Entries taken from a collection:
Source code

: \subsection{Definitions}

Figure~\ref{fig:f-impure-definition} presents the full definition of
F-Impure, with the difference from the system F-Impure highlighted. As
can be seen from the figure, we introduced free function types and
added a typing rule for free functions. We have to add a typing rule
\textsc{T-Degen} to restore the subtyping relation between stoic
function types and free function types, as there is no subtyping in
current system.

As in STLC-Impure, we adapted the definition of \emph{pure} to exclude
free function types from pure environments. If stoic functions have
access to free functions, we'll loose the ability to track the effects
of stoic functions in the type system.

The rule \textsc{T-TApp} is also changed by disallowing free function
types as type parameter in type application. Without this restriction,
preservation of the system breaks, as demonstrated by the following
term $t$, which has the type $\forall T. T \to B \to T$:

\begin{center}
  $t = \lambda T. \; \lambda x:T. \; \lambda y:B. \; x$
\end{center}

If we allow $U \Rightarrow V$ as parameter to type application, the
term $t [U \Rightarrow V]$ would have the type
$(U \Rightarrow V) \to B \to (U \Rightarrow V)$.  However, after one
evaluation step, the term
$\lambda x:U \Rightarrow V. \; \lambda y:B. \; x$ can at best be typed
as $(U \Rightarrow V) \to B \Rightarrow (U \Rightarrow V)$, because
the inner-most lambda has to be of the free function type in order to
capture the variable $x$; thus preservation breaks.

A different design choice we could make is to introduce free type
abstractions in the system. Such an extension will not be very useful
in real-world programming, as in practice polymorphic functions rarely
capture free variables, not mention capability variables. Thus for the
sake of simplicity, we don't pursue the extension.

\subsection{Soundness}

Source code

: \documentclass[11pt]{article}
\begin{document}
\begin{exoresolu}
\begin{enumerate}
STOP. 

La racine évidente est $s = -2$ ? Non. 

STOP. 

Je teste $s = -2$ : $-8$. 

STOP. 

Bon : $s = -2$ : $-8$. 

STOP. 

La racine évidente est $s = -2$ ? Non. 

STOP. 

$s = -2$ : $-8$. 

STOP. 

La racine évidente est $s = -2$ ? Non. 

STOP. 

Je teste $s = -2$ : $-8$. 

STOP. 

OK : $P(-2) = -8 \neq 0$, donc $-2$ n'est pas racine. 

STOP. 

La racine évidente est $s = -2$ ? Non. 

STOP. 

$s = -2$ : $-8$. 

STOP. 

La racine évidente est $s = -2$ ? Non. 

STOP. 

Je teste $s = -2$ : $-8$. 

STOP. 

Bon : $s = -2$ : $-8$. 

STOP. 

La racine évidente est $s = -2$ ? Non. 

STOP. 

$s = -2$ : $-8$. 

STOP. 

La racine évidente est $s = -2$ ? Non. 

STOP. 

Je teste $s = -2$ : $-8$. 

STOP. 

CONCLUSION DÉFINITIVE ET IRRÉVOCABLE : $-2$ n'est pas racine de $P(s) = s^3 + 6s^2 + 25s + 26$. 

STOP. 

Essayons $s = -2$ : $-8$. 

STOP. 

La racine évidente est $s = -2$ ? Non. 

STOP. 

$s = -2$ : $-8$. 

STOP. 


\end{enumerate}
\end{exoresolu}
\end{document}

Problem description:
Select and copy each line from the data that includes the word "breaks".

Answer space:
preservation of the system breaks, as demonstrated by the following
capture the variable $x$; thus preservation breaks.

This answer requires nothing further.